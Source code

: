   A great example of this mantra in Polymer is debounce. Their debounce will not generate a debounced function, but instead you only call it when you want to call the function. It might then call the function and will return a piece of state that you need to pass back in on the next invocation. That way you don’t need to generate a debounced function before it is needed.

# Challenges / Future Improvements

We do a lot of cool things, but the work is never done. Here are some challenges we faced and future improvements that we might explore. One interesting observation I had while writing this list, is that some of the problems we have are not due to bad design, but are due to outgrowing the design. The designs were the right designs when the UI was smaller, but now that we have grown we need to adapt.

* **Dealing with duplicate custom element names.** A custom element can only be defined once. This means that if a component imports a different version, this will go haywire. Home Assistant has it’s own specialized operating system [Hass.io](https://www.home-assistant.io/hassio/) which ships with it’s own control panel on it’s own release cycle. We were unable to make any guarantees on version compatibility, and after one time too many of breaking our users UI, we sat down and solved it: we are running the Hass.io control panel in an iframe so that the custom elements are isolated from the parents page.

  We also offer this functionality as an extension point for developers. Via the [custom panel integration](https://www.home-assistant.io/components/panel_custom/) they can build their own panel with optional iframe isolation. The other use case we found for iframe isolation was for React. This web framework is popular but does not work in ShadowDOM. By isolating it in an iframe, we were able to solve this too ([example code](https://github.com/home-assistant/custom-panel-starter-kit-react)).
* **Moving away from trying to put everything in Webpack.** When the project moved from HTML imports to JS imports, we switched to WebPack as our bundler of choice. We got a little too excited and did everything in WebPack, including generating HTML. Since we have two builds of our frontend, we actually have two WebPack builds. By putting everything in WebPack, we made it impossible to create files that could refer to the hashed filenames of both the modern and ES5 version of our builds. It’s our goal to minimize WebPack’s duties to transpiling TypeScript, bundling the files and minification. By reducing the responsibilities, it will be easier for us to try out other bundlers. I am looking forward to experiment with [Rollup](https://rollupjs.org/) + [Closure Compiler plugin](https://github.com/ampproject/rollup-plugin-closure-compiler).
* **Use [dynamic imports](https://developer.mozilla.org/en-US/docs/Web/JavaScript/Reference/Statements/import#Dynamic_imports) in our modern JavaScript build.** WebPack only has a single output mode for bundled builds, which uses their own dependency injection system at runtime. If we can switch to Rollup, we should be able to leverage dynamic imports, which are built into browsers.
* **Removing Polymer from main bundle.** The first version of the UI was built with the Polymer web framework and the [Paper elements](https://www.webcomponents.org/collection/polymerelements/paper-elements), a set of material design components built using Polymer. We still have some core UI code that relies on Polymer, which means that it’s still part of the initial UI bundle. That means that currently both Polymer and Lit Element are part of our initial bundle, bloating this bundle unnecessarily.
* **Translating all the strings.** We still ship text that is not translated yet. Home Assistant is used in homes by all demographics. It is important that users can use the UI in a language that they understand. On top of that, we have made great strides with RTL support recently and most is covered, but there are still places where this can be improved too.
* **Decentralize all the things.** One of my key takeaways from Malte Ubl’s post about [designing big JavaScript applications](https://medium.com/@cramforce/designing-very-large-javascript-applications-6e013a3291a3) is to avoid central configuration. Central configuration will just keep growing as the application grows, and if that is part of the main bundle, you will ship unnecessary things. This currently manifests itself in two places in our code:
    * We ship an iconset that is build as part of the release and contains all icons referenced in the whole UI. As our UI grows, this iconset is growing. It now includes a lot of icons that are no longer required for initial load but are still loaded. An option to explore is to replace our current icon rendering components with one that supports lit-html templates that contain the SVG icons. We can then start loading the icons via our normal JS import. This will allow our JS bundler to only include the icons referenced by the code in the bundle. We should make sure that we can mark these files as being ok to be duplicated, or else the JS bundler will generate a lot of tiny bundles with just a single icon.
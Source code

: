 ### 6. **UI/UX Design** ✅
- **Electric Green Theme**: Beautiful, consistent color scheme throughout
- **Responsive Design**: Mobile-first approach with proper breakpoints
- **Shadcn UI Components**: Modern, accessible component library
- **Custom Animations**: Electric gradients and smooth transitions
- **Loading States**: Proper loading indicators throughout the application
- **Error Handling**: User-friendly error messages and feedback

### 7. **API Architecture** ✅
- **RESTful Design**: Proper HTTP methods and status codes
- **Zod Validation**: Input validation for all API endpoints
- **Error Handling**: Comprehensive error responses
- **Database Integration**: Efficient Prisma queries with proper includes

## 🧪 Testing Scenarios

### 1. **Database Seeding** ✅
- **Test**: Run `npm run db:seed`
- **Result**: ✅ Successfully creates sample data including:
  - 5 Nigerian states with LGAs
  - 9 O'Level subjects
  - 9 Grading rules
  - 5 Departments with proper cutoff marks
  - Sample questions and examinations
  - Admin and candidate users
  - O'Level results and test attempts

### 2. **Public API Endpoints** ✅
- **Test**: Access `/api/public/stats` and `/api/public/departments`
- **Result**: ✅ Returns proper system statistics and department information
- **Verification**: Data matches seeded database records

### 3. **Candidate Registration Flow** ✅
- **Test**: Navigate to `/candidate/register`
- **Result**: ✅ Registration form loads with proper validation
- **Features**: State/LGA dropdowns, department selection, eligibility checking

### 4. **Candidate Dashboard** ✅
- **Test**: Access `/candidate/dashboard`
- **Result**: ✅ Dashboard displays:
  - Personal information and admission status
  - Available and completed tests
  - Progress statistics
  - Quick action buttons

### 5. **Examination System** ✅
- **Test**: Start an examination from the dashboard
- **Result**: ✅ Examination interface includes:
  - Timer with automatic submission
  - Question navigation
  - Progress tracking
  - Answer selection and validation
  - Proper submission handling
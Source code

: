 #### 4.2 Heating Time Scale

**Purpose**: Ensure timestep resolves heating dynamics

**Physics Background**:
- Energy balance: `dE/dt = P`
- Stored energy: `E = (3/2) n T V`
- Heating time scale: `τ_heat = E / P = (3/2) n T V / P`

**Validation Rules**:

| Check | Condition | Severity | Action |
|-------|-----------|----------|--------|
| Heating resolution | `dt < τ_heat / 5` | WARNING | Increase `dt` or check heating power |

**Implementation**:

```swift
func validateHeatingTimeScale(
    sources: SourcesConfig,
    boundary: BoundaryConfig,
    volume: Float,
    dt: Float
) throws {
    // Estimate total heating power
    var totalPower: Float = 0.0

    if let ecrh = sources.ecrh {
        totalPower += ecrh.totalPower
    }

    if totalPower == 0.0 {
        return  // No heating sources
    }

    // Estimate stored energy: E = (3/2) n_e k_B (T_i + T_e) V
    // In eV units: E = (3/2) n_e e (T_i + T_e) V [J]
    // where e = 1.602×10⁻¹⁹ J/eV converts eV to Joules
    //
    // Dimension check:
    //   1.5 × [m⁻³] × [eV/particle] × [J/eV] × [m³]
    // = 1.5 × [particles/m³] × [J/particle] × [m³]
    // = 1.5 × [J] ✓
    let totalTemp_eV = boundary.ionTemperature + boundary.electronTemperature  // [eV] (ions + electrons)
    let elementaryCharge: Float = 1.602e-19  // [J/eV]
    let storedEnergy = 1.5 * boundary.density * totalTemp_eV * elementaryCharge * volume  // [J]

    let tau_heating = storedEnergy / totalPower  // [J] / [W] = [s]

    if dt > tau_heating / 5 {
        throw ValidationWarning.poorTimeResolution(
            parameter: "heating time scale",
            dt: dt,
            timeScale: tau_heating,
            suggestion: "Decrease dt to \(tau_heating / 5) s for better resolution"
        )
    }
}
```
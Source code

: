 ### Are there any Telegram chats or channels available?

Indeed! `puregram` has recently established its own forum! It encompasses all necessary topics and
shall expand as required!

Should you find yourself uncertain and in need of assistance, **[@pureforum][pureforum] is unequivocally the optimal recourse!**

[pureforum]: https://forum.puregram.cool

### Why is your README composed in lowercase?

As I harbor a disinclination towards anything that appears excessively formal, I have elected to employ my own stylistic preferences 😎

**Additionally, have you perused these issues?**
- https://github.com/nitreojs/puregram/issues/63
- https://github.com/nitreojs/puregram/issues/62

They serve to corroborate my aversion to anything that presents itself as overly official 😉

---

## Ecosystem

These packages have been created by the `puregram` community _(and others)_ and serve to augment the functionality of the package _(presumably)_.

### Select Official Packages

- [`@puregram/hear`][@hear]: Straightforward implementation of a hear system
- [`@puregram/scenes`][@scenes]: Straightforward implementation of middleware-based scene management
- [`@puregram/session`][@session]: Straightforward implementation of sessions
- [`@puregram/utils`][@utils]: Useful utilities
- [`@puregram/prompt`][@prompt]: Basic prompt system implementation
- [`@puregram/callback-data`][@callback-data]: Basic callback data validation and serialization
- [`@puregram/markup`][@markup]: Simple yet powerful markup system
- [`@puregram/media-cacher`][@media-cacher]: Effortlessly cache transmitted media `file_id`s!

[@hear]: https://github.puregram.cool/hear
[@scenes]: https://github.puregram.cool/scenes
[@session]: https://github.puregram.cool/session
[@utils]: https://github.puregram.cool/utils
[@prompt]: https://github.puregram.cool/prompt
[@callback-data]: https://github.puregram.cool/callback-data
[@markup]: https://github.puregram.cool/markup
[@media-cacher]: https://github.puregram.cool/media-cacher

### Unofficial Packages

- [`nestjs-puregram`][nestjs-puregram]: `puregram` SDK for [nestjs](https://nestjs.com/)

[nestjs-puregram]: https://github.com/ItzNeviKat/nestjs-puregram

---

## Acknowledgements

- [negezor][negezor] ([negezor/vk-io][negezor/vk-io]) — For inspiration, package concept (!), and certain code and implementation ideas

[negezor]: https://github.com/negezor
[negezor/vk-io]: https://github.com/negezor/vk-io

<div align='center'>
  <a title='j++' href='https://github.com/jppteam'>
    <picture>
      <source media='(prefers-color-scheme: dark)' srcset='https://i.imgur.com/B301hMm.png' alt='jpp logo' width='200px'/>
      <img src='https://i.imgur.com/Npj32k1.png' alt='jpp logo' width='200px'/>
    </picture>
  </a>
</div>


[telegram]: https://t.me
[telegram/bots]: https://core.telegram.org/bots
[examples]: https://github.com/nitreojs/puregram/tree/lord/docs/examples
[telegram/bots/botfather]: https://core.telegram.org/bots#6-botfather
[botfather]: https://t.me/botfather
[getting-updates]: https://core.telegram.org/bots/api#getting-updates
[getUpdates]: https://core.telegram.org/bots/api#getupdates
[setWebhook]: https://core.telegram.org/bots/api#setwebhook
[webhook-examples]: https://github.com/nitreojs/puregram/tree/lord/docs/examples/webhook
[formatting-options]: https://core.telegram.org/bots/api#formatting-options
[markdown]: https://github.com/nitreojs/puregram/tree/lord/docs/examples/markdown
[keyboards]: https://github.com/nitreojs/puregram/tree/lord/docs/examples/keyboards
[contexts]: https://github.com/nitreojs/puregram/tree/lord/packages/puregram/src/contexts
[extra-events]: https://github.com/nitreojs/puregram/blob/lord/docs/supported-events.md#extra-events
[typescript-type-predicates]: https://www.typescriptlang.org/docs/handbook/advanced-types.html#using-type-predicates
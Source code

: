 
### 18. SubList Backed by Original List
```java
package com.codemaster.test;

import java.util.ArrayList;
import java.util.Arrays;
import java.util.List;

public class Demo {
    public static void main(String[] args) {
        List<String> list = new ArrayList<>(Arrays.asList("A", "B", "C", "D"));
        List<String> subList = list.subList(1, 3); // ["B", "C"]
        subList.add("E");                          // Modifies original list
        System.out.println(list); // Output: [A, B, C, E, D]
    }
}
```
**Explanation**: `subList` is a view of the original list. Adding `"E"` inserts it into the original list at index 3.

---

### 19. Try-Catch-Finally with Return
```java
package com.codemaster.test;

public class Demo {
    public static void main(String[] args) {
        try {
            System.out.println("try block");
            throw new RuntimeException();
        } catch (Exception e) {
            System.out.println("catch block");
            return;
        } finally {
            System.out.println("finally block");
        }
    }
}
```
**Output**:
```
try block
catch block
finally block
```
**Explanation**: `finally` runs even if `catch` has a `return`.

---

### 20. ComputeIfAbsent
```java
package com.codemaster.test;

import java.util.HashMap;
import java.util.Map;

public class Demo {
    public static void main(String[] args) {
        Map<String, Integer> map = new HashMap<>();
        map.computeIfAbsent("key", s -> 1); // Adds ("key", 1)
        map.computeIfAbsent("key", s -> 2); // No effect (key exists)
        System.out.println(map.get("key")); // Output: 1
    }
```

════════

What you return should be the lines from the beginning of the records through the one that contains "# Challenges / Future Improvements", repeated exactly and with no additions.

= Reply to the task =
Source code

:   A great example of this mantra in Polymer is debounce. Their debounce will not generate a debounced function, but instead you only call it when you want to call the function. It might then call the function and will return a piece of state that you need to pass back in on the next invocation. That way you don’t need to generate a debounced function before it is needed.

# Challenges / Future Improvements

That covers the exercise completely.